%%

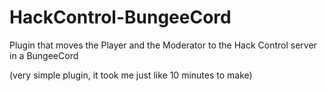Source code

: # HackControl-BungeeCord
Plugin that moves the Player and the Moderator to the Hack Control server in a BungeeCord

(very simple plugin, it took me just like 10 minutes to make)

%%
%%

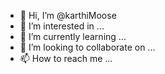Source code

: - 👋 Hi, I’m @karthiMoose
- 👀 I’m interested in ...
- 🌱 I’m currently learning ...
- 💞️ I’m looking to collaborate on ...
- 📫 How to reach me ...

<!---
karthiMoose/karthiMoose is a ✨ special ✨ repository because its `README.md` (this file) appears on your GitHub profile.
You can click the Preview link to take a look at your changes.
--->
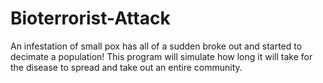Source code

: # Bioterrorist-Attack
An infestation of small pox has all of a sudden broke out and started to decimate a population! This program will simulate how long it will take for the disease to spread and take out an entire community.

%%
%%

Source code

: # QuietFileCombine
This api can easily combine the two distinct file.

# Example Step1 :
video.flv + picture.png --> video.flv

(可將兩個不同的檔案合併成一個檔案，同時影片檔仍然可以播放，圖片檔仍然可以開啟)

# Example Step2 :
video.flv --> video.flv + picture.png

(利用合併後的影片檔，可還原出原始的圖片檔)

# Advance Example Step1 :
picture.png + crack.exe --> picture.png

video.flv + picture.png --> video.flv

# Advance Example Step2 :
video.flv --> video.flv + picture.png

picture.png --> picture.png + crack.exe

%%

Output the lines above between the one holding "Plugin that moves" and the one holding "(very simple plugin, it", inclusive, with nothing before or after them.

→ Result for this task
Plugin that moves the Player and the Moderator to the Hack Control server in a BungeeCord

(very simple plugin, it took me just like 10 minutes to make)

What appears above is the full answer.